• _Document images with source code_:
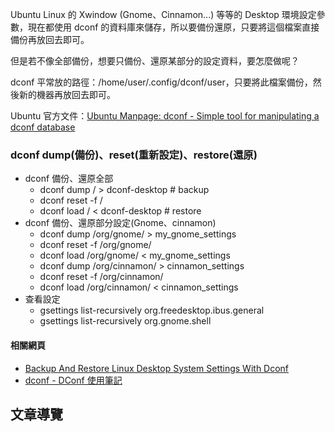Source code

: Ubuntu Linux 的 Xwindow (Gnome、Cinnamon...) 等等的 Desktop 環境設定參數，現在都使用 dconf 的資料庫來儲存，所以要備份還原，只要將這個檔案直接備份再放回去即可。

但是若不像全部備份，想要只備份、還原某部分的設定資料，要怎麼做呢？

dconf 平常放的路徑：/home/user/.config/dconf/user，只要將此檔案備份，然後新的機器再放回去即可。

Ubuntu 官方文件：[Ubuntu Manpage: dconf - Simple tool for manipulating a dconf database](https://manpages.ubuntu.com/manpages/bionic/man1/dconf.1.html)

### dconf dump(備份)、reset(重新設定)、restore(還原)

-   dconf 備份、還原全部
    -   dconf dump / > dconf-desktop # backup
    -   dconf reset -f /
    -   dconf load / < dconf-desktop # restore
-   dconf 備份、還原部分設定(Gnome、cinnamon)
    -   dconf dump /org/gnome/ > my\_gnome\_settings
    -   dconf reset -f /org/gnome/
    -   dconf load /org/gnome/ < my\_gnome\_settings
    -   dconf dump /org/cinnamon/ > cinnamon\_settings
    -   dconf reset -f /org/cinnamon/
    -   dconf load /org/cinnamon/ < cinnamon\_settings
-   查看設定
    -   gsettings list-recursively org.freedesktop.ibus.general
    -   gsettings list-recursively org.gnome.shell

#### 相關網頁

-   [Backup And Restore Linux Desktop System Settings With Dconf](https://ostechnix.com/backup-and-restore-linux-desktop-system-settings-with-dconf/)
-   [dconf - DConf 使用筆記](https://foreachsam.github.io/book-util-dconf/book/content/command/dconf/)

## 文章導覽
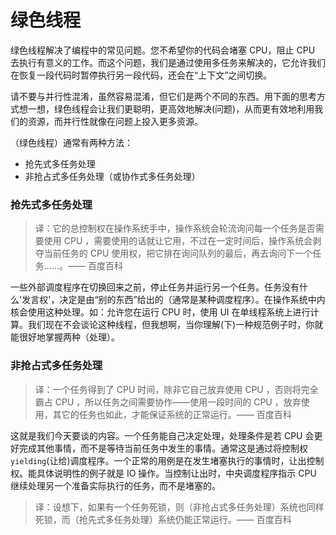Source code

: # 绿色线程

绿色线程解决了编程中的常见问题。您不希望你的代码会堵塞 CPU，阻止 CPU 去执行有意义的工作。而这个问题，我们是通过使用多任务来解决的，它允许我们在恢复一段代码时暂停执行另一段代码，还会在“上下文”之间切换。

请不要与并行性混淆，虽然容易混淆，但它们是两个不同的东西。用下面的思考方式想一想，绿色线程会让我们更聪明，更高效地解决\(问题\)，从而更有效地利用我们的资源，而并行性就像在问题上投入更多资源。

（绿色线程）通常有两种方法：

* 抢先式多任务处理
* 非抢占式多任务处理（或协作式多任务处理）

### 抢先式多任务处理

> 译：它的总控制权在操作系统手中，操作系统会轮流询问每一个任务是否需要使用 CPU ，需要使用的话就让它用，不过在一定时间后，操作系统会剥夺当前任务的 CPU 使用权，把它排在询问队列的最后，再去询问下一个任务……。—— 百度百科

一些外部调度程序在切换回来之前，停止任务并运行另一个任务。任务没有什么'发言权'，决定是由“别的东西”给出的（通常是某种调度程序）。在操作系统中内核会使用这种处理。如：允许您在运行 CPU 时，使用 UI 在单线程系统上进行计算。我们现在不会谈论这种线程，但我想啊，当你理解\(下\)一种规范例子时，你就能很好地掌握两种（处理）。

### 非抢占式多任务处理

> 译：一个任务得到了 CPU 时间，除非它自己放弃使用 CPU ，否则将完全霸占 CPU ，所以任务之间需要协作——使用一段时间的 CPU ，放弃使用，其它的任务也如此，才能保证系统的正常运行。—— 百度百科

这就是我们今天要谈的内容。一个任务能自己决定处理，处理条件是若 CPU 会更好完成其他事情，而不是等待当前任务中发生的事情。通常这是通过将控制权`yielding`\(让给\)调度程序。一个正常的用例是在发生堵塞执行的事情时，让出控制权。能具体说明性的例子就是 IO 操作。当控制让出时，中央调度程序指示 CPU 继续处理另一个准备实际执行的任务，而不是堵塞的。

> 译：设想下，如果有一个任务死锁，则（非抢占式多任务处理）系统也同样死锁，而（抢先式多任务处理）系统仍能正常运行。—— 百度百科

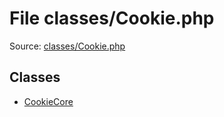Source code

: File classes/Cookie.php
=========

Source: [classes/Cookie.php](https://github.com/PrestaShop/PrestaShop/blob/1.5.6.1/classes/Cookie.php)


Classes
-------

* [CookieCore](class.CookieCore.md)


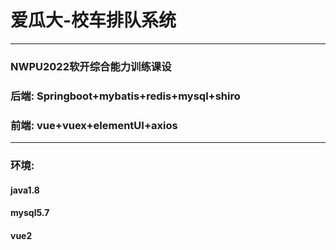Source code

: # 爱瓜大-校车排队系统
<hr>

### NWPU2022软开综合能力训练课设

### 后端: Springboot+mybatis+redis+mysql+shiro
### 前端: vue+vuex+elementUI+axios
<hr>

### 环境:
#### java1.8
#### mysql5.7
#### vue2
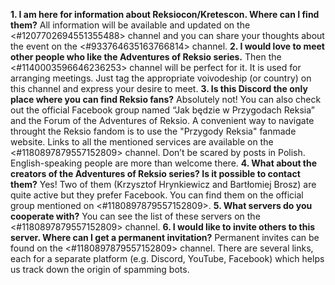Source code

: **1. I am here for information about Reksiocon/Kretescon. Where can I find them?** All information will be available and updated on the <#1207702694551355488> channel and you can share your thoughts about the event on the <#933764635163766814> channel.
**2. I would love to meet other people who like the Adventures of Reksio series.** Then the <#1140003596646236253> channel will be perfect for it. It is used for arranging meetings. Just tag the appropriate voivodeship (or country) on this channel and express your desire to meet.
**3. Is this Discord the only place where you can find Reksio fans?** Absolutely not! You can also check out the official Facebook group named “Jak będzie w Przygodach Reksia” and the Forum of the Adventures of Reksio. A convenient way to navigate throught the Reksio fandom is to use the "Przygody Reksia" fanmade website. Links to all the mentioned services are available on the <#1180897879557152809> channel. Don’t be scared by posts in Polish. English-speaking people are more than welcome there.
**4. What about the creators of the Adventures of Reksio series? Is it possible to contact them?** Yes! Two of them (Krzysztof Hrynkiewicz and Bartłomiej Brosz) are quite active but they prefer Facebook. You can find them on the official group mentioned on <#1180897879557152809>.
**5. What servers do you cooperate with?** You can see the list of these servers on the <#1180897879557152809> channel.
**6. I would like to invite others to this server. Where can I get a permanent invitation?** Permanent invites can be found on the <#1180897879557152809> channel. There are several links, each for a separate platform (e.g. Discord, YouTube, Facebook) which helps us track down the origin of spamming bots.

• _WHAT TO DO_: Could the entries be output exactly as written, but without their images?

• _RESPONSE TO THE TASK_:
Source code

: Ubuntu Linux 的 Xwindow (Gnome、Cinnamon...) 等等的 Desktop 環境設定參數，現在都使用 dconf 的資料庫來儲存，所以要備份還原，只要將這個檔案直接備份再放回去即可。

但是若不像全部備份，想要只備份、還原某部分的設定資料，要怎麼做呢？

dconf 平常放的路徑：/home/user/.config/dconf/user，只要將此檔案備份，然後新的機器再放回去即可。

Ubuntu 官方文件：[Ubuntu Manpage: dconf - Simple tool for manipulating a dconf database](https://manpages.ubuntu.com/manpages/bionic/man1/dconf.1.html)

### dconf dump(備份)、reset(重新設定)、restore(還原)

-   dconf 備份、還原全部
    -   dconf dump / > dconf-desktop # backup
    -   dconf reset -f /
    -   dconf load / < dconf-desktop # restore
-   dconf 備份、還原部分設定(Gnome、cinnamon)
    -   dconf dump /org/gnome/ > my\_gnome\_settings
    -   dconf reset -f /org/gnome/
    -   dconf load /org/gnome/ < my\_gnome\_settings
    -   dconf dump /org/cinnamon/ > cinnamon\_settings
    -   dconf reset -f /org/cinnamon/
    -   dconf load /org/cinnamon/ < cinnamon\_settings
-   查看設定
    -   gsettings list-recursively org.freedesktop.ibus.general
    -   gsettings list-recursively org.gnome.shell

#### 相關網頁

-   [Backup And Restore Linux Desktop System Settings With Dconf](https://ostechnix.com/backup-and-restore-linux-desktop-system-settings-with-dconf/)
-   [dconf - DConf 使用筆記](https://foreachsam.github.io/book-util-dconf/book/content/command/dconf/)

## 文章導覽
Source code

: # 绿色线程

绿色线程解决了编程中的常见问题。您不希望你的代码会堵塞 CPU，阻止 CPU 去执行有意义的工作。而这个问题，我们是通过使用多任务来解决的，它允许我们在恢复一段代码时暂停执行另一段代码，还会在“上下文”之间切换。

请不要与并行性混淆，虽然容易混淆，但它们是两个不同的东西。用下面的思考方式想一想，绿色线程会让我们更聪明，更高效地解决\(问题\)，从而更有效地利用我们的资源，而并行性就像在问题上投入更多资源。

（绿色线程）通常有两种方法：

* 抢先式多任务处理
* 非抢占式多任务处理（或协作式多任务处理）

### 抢先式多任务处理

> 译：它的总控制权在操作系统手中，操作系统会轮流询问每一个任务是否需要使用 CPU ，需要使用的话就让它用，不过在一定时间后，操作系统会剥夺当前任务的 CPU 使用权，把它排在询问队列的最后，再去询问下一个任务……。—— 百度百科

一些外部调度程序在切换回来之前，停止任务并运行另一个任务。任务没有什么'发言权'，决定是由“别的东西”给出的（通常是某种调度程序）。在操作系统中内核会使用这种处理。如：允许您在运行 CPU 时，使用 UI 在单线程系统上进行计算。我们现在不会谈论这种线程，但我想啊，当你理解\(下\)一种规范例子时，你就能很好地掌握两种（处理）。

### 非抢占式多任务处理

> 译：一个任务得到了 CPU 时间，除非它自己放弃使用 CPU ，否则将完全霸占 CPU ，所以任务之间需要协作——使用一段时间的 CPU ，放弃使用，其它的任务也如此，才能保证系统的正常运行。—— 百度百科

这就是我们今天要谈的内容。一个任务能自己决定处理，处理条件是若 CPU 会更好完成其他事情，而不是等待当前任务中发生的事情。通常这是通过将控制权`yielding`\(让给\)调度程序。一个正常的用例是在发生堵塞执行的事情时，让出控制权。能具体说明性的例子就是 IO 操作。当控制让出时，中央调度程序指示 CPU 继续处理另一个准备实际执行的任务，而不是堵塞的。

> 译：设想下，如果有一个任务死锁，则（非抢占式多任务处理）系统也同样死锁，而（抢先式多任务处理）系统仍能正常运行。—— 百度百科

Source code

: File classes/Cookie.php
=========

Source: [classes/Cookie.php](https://github.com/PrestaShop/PrestaShop/blob/1.5.6.1/classes/Cookie.php)


Classes
-------

* [CookieCore](class.CookieCore.md)


Source code

: # 爱瓜大-校车排队系统
<hr>

### NWPU2022软开综合能力训练课设

### 后端: Springboot+mybatis+redis+mysql+shiro
### 前端: vue+vuex+elementUI+axios
<hr>

### 环境:
#### java1.8
#### mysql5.7
#### vue2
Source code

: **1. I am here for information about Reksiocon/Kretescon. Where can I find them?** All information will be available and updated on the <#1207702694551355488> channel and you can share your thoughts about the event on the <#933764635163766814> channel.
**2. I would love to meet other people who like the Adventures of Reksio series.** Then the <#1140003596646236253> channel will be perfect for it. It is used for arranging meetings. Just tag the appropriate voivodeship (or country) on this channel and express your desire to meet.
**3. Is this Discord the only place where you can find Reksio fans?** Absolutely not! You can also check out the official Facebook group named “Jak będzie w Przygodach Reksia” and the Forum of the Adventures of Reksio. A convenient way to navigate throught the Reksio fandom is to use the "Przygody Reksia" fanmade website. Links to all the mentioned services are available on the <#1180897879557152809> channel. Don’t be scared by posts in Polish. English-speaking people are more than welcome there.
**4. What about the creators of the Adventures of Reksio series? Is it possible to contact them?** Yes! Two of them (Krzysztof Hrynkiewicz and Bartłomiej Brosz) are quite active but they prefer Facebook. You can find them on the official group mentioned on <#1180897879557152809>.
**5. What servers do you cooperate with?** You can see the list of these servers on the <#1180897879557152809> channel.
**6. I would like to invite others to this server. Where can I get a permanent invitation?** Permanent invites can be found on the <#1180897879557152809> channel. There are several links, each for a separate platform (e.g. Discord, YouTube, Facebook) which helps us track down the origin of spamming bots.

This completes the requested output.